Al acostarnos ponemos la alarma del reloj del celular, porque esperamos llegar al otro día. Mientras dormimos, el sistema solar sigue su curso, el corazón no se detiene, el torrente sanguíneo nos mantiene con vida, millones de mensajes circulan por las redes.
Es maravilloso cómo nos esforzamos por seguir adelante, por proyectar y proyectarnos.
En este siglo XXI el ser humano vive, experimenta la tensión entre la espera y no – espera. Pudiéramos afirmar que el dinamismo de la espera se ha apagado, ha disminuido bien sea porque se ha habituado a vivir en la inmediatez y se conforma con ello, o también porque es consciente de sus grandes logros, por la cantidad de proyectos hechos realidad gracias a la tenacidad, al ingenio desplegado en tantos campos del saber humano.

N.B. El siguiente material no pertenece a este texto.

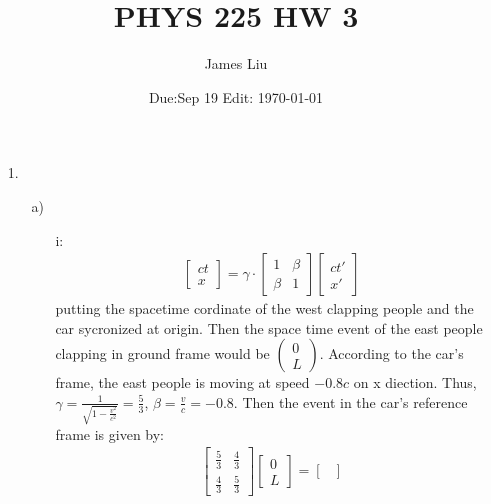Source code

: \documentclass{article}
\date{Due:Sep 19 Edit: \today}
\title{PHYS 225 HW 3}
\author{James Liu}
\begin{document}
\maketitle
\begin{itemize}
    \item [1.]
    \begin{itemize}
        \item [a)]
        \begin{itemize}
            \item [i:]
            \begin{align*}
                \begin{bmatrix}
                    ct\\
                    x
                \end{bmatrix}
                =\gamma\cdot\begin{bmatrix}
                     1&\beta\\\beta & 1
                \end{bmatrix}\begin{bmatrix}
                    ct'\\ x'
                \end{bmatrix}
            \end{align*}
            putting the spacetime cordinate of the west clapping people and the car sycronized at origin.
            Then the space time event of the east people clapping in ground frame would be \(\displaystyle \begin{pmatrix}
               0\\L 
            \end{pmatrix}\). According to the car's frame, the east people is moving at speed \(-0.8 c\) on x diection.
            Thus, \(\gamma = \frac{1}{\sqrt{1-\frac{v^2}{c^2}}} = \frac{5}{3}\), \(\beta = \frac{v}{c}=-0.8\).
            Then the event in the car's reference frame is given by:
            \begin{align*}
                \begin{bmatrix}
                    \frac{5}{3}&\frac{4}{3}\\
                    \frac{4}{3}&\frac{5}{3}
                \end{bmatrix}
                \begin{bmatrix}
                    0\\L
                \end{bmatrix}=
                \begin{bmatrix}

\end{bmatrix}
\end{align*}
\end{itemize}
\end{itemize}
\end{itemize}
\end{document}
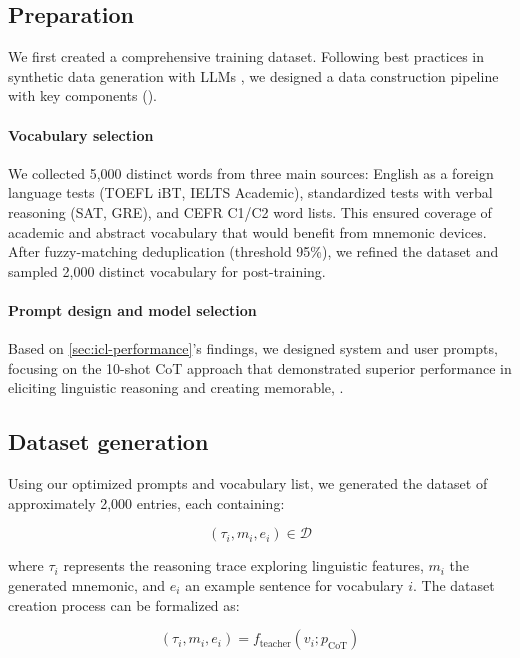 \subsection{Preparation} \label{sec:data-prep}
We first created a comprehensive training dataset. Following best practices in synthetic data generation with LLMs \citetext{\citealp{longLLMsDrivenSyntheticData2024b}, \citealp{openthoughtsteamOpenThoughts2025}}, we designed a data construction pipeline with key components ().

\paragraph*{Vocabulary selection} We collected 5,000 distinct words from three main sources: English as a foreign language tests (TOEFL iBT, IELTS Academic), standardized tests with verbal reasoning (SAT, GRE), and CEFR C1/C2 word lists. This ensured coverage of academic and abstract vocabulary that would benefit from mnemonic devices. After fuzzy-matching deduplication (threshold 95\%), we refined the dataset and sampled 2,000 distinct vocabulary for post-training.

\paragraph*{Prompt design and model selection} Based on \cref{sec:icl-performance}'s findings, we designed system and user prompts, focusing on the 10-shot CoT approach that demonstrated superior performance in eliciting linguistic reasoning and creating memorable, \lgms.

\subsection{Dataset generation} \label{sec:data-gen}

Using our optimized prompts and vocabulary list, we generated the \links dataset of approximately 2,000 entries, each containing:

\begin{equation}
(\tau_i, m_i, e_i) \in \mathcal{D}
\end{equation}

where $\tau_i$ represents the reasoning trace exploring linguistic features, $m_i$ the generated mnemonic, and $e_i$ an example sentence for vocabulary $i$. The dataset creation process can be formalized as:

\begin{equation}
(\tau_i, m_i, e_i) = f_{\text{teacher}}(v_i; p_{\text{CoT}})
\end{equation}

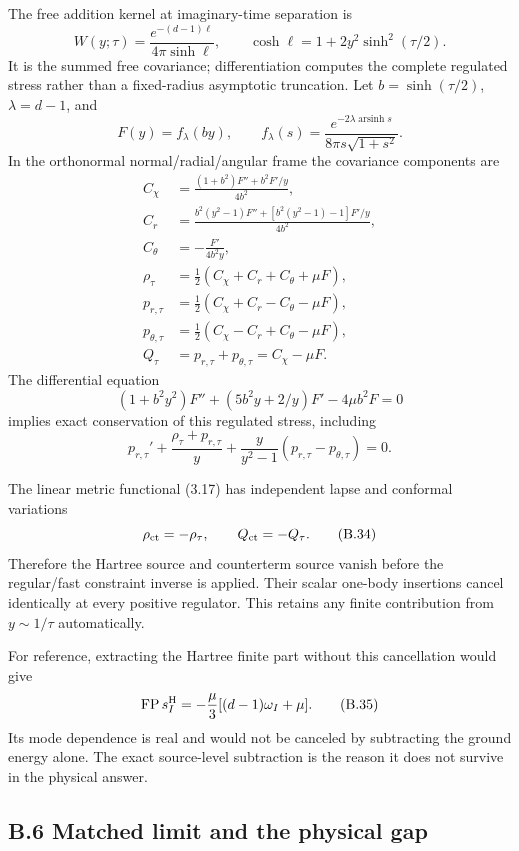 \documentclass[a4paper,11pt]{article}
\numberwithin{equation}{section}
\begin{document}
The free addition kernel at imaginary-time separation is \[
W(y;\tau)=\frac{e^{-(d-1)\ell}}{4\pi\sinh\ell},\qquad
\cosh\ell=1+2y^2\sinh^2(\tau/2).
\tag{B.32}
\] It is the summed free covariance; differentiation computes the complete regulated stress rather than a fixed-radius asymptotic truncation. Let \(b=\sinh(\tau/2)\), \(\lambda=d-1\), and \[
F(y)=f_\lambda(by),\qquad
f_\lambda(s)=
\frac{e^{-2\lambda\operatorname{arsinh}s}}
{8\pi s\sqrt{1+s^2}}.
\] In the orthonormal normal/radial/angular frame the covariance components are \[
\begin{aligned}
C_\chi&=\frac{(1+b^2)F''+b^2F'/y}{4b^2},\\
C_r&=\frac{b^2(y^2-1)F''+[b^2(y^2-1)-1]F'/y}{4b^2},\\
C_\theta&=-\frac{F'}{4b^2y},\\
\rho_\tau&=\tfrac12(C_\chi+C_r+C_\theta+\mu F),\\
p_{r,\tau}&=\tfrac12(C_\chi+C_r-C_\theta-\mu F),\\
p_{\theta,\tau}&=\tfrac12(C_\chi-C_r+C_\theta-\mu F),\\
Q_\tau&=p_{r,\tau}+p_{\theta,\tau}=C_\chi-\mu F .
\end{aligned}
\tag{B.33}
\] The differential equation \[
(1+b^2y^2)F''+(5b^2y+2/y)F'-4\mu b^2F=0
\] implies exact conservation of this regulated stress, including \[
p_{r,\tau}'+\frac{\rho_\tau+p_{r,\tau}}y
+\frac{y}{y^2-1}(p_{r,\tau}-p_{\theta,\tau})=0.
\]

The linear metric functional (3.17) has independent lapse and conformal variations \[
\rho_{\rm ct}=-\rho_\tau,\qquad Q_{\rm ct}=-Q_\tau .
\tag{B.34}
\] Therefore the Hartree source and counterterm source vanish before the regular/fast constraint inverse is applied. Their scalar one-body insertions cancel identically at every positive regulator. This retains any finite contribution from \(y\sim1/\tau\) automatically.

For reference, extracting the Hartree finite part without this cancellation would give \[
\operatorname{FP}s_I^{\rm H}
=-\frac{\mu}{3}[(d-1)\omega_I+\mu] .
\tag{B.35}
\] Its mode dependence is real and would not be canceled by subtracting the ground energy alone. The exact source-level subtraction is the reason it does not survive in the physical answer.

\hypertarget{b.6-matched-limit-and-the-physical-gap}{%
\subsection{B.6 Matched limit and the physical gap}\label{b.6-matched-limit-and-the-physical-gap}}
\end{document}
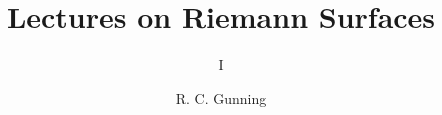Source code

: \documentclass[graybox,envcountchap,sectrefs]{svmono}
\begin{document}
\author{R. C. Gunning}
\title{Lectures on Riemann Surfaces}
\subtitle{I}
\maketitle

\frontmatter%

% 
% 

% 

\tableofcontents

% 


\mainmatter%
% 




% 
% 
% 
% 
% 
% 
% 

\backmatter%

% 

\end{document}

Sin embargo, tantas manifestaciones ponen al descubierto muchos “talón de Aquiles”, debilidades que hacen suponer que no ha avanzado en relación con el hombre primitivo: se detiene a preguntar a los astros, consulta los horóscopos, recurre a los “gurús” queriendo conocer el futuro, se refugia en mundos artificiales que le procuran las drogas y las múltiples ofertas de la sociedad de consumo.
Lleva en lo más profundo una esperanza de salvación que experimenta cada día y que no está a su alcance ni en las posibilidades de su inteligencia ni es producto de su fuerza. Espera una plenitud que no sabe dónde encontrar. Hay un vacío que no logra llenar.
Esta espera de salvación ¿está destinada a estar siempre en el corazón como un vacío insaciable o un grito en el desierto? El hombre, la mujer de la postmodernidad ¿será un condenado a esperar una realidad que nunca llegará? Sería absurdo pensar que el caminar de este ser tan inteligente que ha llegado a lo profundo del mar y que se ha aventurado a explorar los límites del universo, se convierta en un peregrino en un desierto sin oasis, en un constructor de castillos de arenas en la playa.
Para que la espera tenga sentido, exige esperar a alguien, alguien que viene, que se deja encontrar… de este modo la espera se transforma en un ir al encuentro, en estar preparados, vigilantes, despiertos.
La espera se transforma, se vive como un movimiento, un dinamismo, un anhelo gozoso.
El tiempo del Adviento quiere apoyar esta búsqueda insaciable del ser humano. A nuestra pregunta “centinela, ¿cuánto queda de la noche? responde: “viene la mañana” (profeta Isaías, cap. 21, versículos 211-12).
Viene Aquel cuyo rostro es luz, viene el Albeante (El que Es la Primera Luz del día). Mas aún, descubrimos que siempre ha estado a nuestro lado y este tiempo litúrgico sirve para que despertemos el oído y el corazón para oir sus pasos y saber que viene a nuestro encuentro el Emmanuel (Dios-con-nosotros).